Only the Catholic Church is the true “Church of Christ”
Vatican City (AsiaNews) – The Church of Christ only “subsists in” the Catholic Church because only in the latter are there all the elements He instituted, this according to a document released by the Congregation for the Doctrine of the Faith which contains “responses to some questions regarding certain aspects of the doctrine on the church.”
The “responses” stem from “confusion and doubt” caused by the vast theological output that followed the release of documents on ecclesiology elaborated by the Second Vatican Council—Lumen gentium, Unitatis redintegratio and Orientalium Ecclesiarum—, by the insights and orientations elicited by Paul VI—his Encyclical Ecclesiam suam (1964)—, by John Paul II in his Encyclical Ut unum sint (1995), and by the Congregation itself in the declaration Mysterium Ecclesiae (1973), the Letter addressed to the Bishops of the Catholic Church Communionis notio (1992), and the declaration Dominus Iesus (2000).
The document, which was approved by Benedict XVI, says that the Second Vatican Council attributed the term “Churches” to Eastern Churches by although separated they “have true sacraments and above all—because of the apostolic succession—the priesthood and the Eucharist, by means of which they remain linked to us by very close bonds”. For this reason “they merit the title of ‘particular or local Churches,’ and are called sister Churches of the particular Catholic Churches.”
For the same reasons, the term “Churches” was not given to the communities that came out the Protestant Reformation. “According to Catholic doctrine, these Communities do not enjoy apostolic succession in the sacrament of Orders, and are, therefore, deprived of a constitutive element of the Church. These ecclesial Communities which, specifically because of the absence of the sacramental priesthood, have not preserved the genuine and integral substance of the Eucharistic Mystery cannot, according to Catholic doctrine, be called ‘Churches’ in the proper sense.”
Hence, the response to the question about the meaning of the affirmation that the Church of Christ subsists in the Catholic Church is that “Christ ‘established here on earth’ only one Church and instituted it as a ‘visible and spiritual community’, that from its beginning and throughout the centuries has always existed and will always exist, and in which alone are found all the elements that Christ himself instituted. ‘This one Church of Christ, which we confess in the Creed as one, holy, Catholic and apostolic [. . .]. This Church, constituted and organised in this world as a society, subsists in the Catholic Church, governed by the successor of Peter and the Bishops in communion with him.”

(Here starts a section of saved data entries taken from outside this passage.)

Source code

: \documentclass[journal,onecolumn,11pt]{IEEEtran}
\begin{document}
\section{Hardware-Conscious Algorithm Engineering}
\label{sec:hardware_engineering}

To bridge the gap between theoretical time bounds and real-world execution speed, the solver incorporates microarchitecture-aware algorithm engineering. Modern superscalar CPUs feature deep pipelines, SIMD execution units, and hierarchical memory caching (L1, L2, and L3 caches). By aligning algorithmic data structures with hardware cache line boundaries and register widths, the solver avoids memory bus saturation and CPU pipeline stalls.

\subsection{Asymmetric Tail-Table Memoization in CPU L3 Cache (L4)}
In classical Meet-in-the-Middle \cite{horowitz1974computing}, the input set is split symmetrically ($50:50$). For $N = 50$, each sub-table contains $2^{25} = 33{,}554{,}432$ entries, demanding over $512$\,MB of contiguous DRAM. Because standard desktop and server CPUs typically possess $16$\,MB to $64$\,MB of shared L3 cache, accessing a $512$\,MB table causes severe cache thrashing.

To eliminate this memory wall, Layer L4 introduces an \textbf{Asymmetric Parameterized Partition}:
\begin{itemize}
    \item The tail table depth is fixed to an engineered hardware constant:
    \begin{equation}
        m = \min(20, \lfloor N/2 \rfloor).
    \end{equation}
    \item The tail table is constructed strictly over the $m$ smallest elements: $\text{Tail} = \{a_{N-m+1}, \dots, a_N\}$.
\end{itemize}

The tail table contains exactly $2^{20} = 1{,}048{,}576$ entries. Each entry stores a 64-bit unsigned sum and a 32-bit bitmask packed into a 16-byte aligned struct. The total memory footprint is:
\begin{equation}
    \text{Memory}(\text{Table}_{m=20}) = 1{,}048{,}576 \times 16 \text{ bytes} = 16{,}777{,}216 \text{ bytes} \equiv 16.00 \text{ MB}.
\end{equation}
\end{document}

“It is possible, according to Catholic doctrine, to affirm correctly that the Church of Christ is present and operative in the churches and ecclesial Communities not yet fully in communion with the Catholic Church, on account of the elements of sanctification and truth that are present in them. Nevertheless, the word ‘subsists’ can only be attributed to the Catholic Church alone precisely because it refers to the mark of unity that we profess in the symbols of the faith (I believe . . . in the ‘one’ Church); and this ‘one’ Church subsists in the Catholic Church.”
“Subsists” means “the full identity of the Church of Christ with the Catholic Church,” which does not mean that other Christian denominations do not offer instruments of salvation. In fact, the document says that the “separated churches and Communities, though we believe they suffer from defects, are deprived neither of significance nor importance in the mystery of salvation. In fact the Spirit of Christ has not refrained from using them as instruments of salvation, whose value derives from that fullness of grace and of truth which has been entrusted to the Catholic Church.”